§ GOAL OF THE EXERCISE
Consider the entries below. Count the lines holding the string "provided" and state the number only.

+-------+

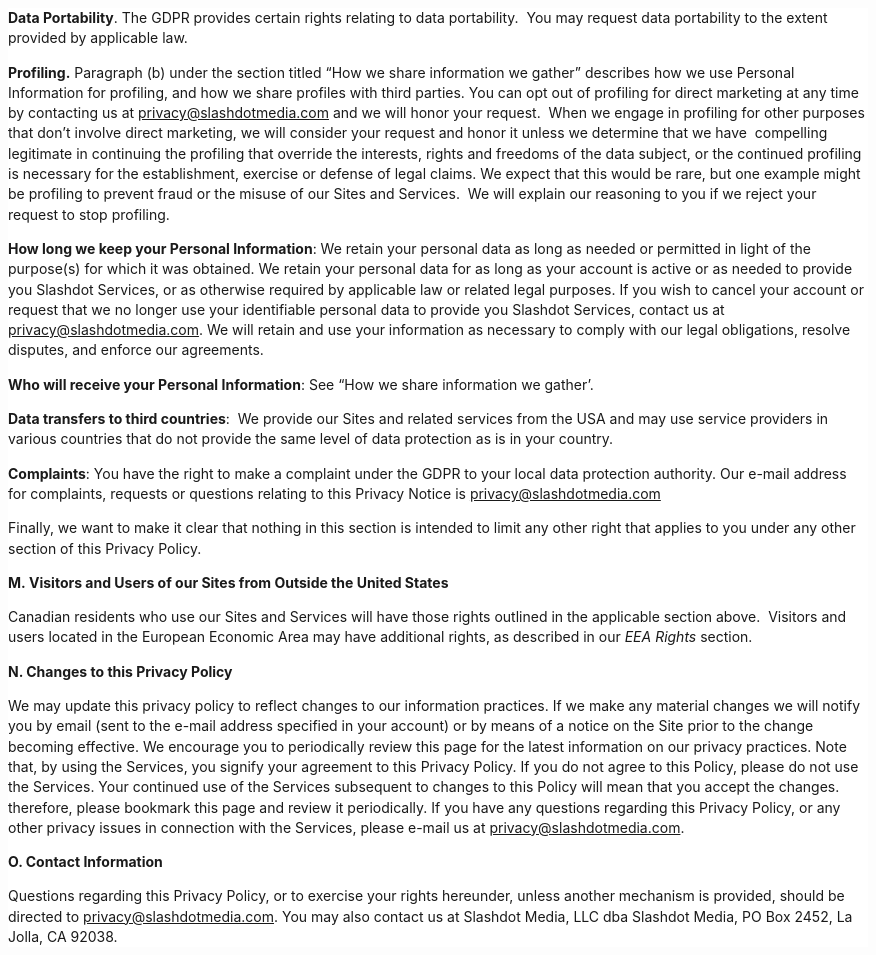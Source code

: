 **Data Portability**. The GDPR provides certain rights relating to data portability.  You may request data portability to the extent provided by applicable law.

**Profiling.** Paragraph (b) under the section titled “How we share information we gather” describes how we use Personal Information for profiling, and how we share profiles with third parties. You can opt out of profiling for direct marketing at any time by contacting us at privacy@slashdotmedia.com and we will honor your request.  When we engage in profiling for other purposes that don’t involve direct marketing, we will consider your request and honor it unless we determine that we have  compelling legitimate in continuing the profiling that override the interests, rights and freedoms of the data subject, or the continued profiling is necessary for the establishment, exercise or defense of legal claims. We expect that this would be rare, but one example might be profiling to prevent fraud or the misuse of our Sites and Services.  We will explain our reasoning to you if we reject your request to stop profiling.

**How long we keep your Personal Information**: We retain your personal data as long as needed or permitted in light of the purpose(s) for which it was obtained. We retain your personal data for as long as your account is active or as needed to provide you Slashdot Services, or as otherwise required by applicable law or related legal purposes. If you wish to cancel your account or request that we no longer use your identifiable personal data to provide you Slashdot Services, contact us at privacy@slashdotmedia.com. We will retain and use your information as necessary to comply with our legal obligations, resolve disputes, and enforce our agreements.

**Who will receive your Personal Information**: See “How we share information we gather’.  

**Data transfers to third countries**:  We provide our Sites and related services from the USA and may use service providers in various countries that do not provide the same level of data protection as is in your country.

**Complaints**: You have the right to make a complaint under the GDPR to your local data protection authority. Our e-mail address for complaints, requests or questions relating to this Privacy Notice is privacy@slashdotmedia.com

Finally, we want to make it clear that nothing in this section is intended to limit any other right that applies to you under any other section of this Privacy Policy.

**M. Visitors and Users of our Sites from Outside the United States**

Canadian residents who use our Sites and Services will have those rights outlined in the applicable section above.  Visitors and users located in the European Economic Area may have additional rights, as described in our _EEA Rights_ section.

**N. Changes to this Privacy Policy**

We may update this privacy policy to reflect changes to our information practices. If we make any material changes we will notify you by email (sent to the e-mail address specified in your account) or by means of a notice on the Site prior to the change becoming effective. We encourage you to periodically review this page for the latest information on our privacy practices. Note that, by using the Services, you signify your agreement to this Privacy Policy. If you do not agree to this Policy, please do not use the Services. Your continued use of the Services subsequent to changes to this Policy will mean that you accept the changes. therefore, please bookmark this page and review it periodically. If you have any questions regarding this Privacy Policy, or any other privacy issues in connection with the Services, please e-mail us at privacy@slashdotmedia.com.

**O. Contact Information**

Questions regarding this Privacy Policy, or to exercise your rights hereunder, unless another mechanism is provided, should be directed to privacy@slashdotmedia.com. You may also contact us at Slashdot Media, LLC dba Slashdot Media, PO Box 2452, La Jolla, CA 92038.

+-------+

§ EXERCISE RESPONSE
2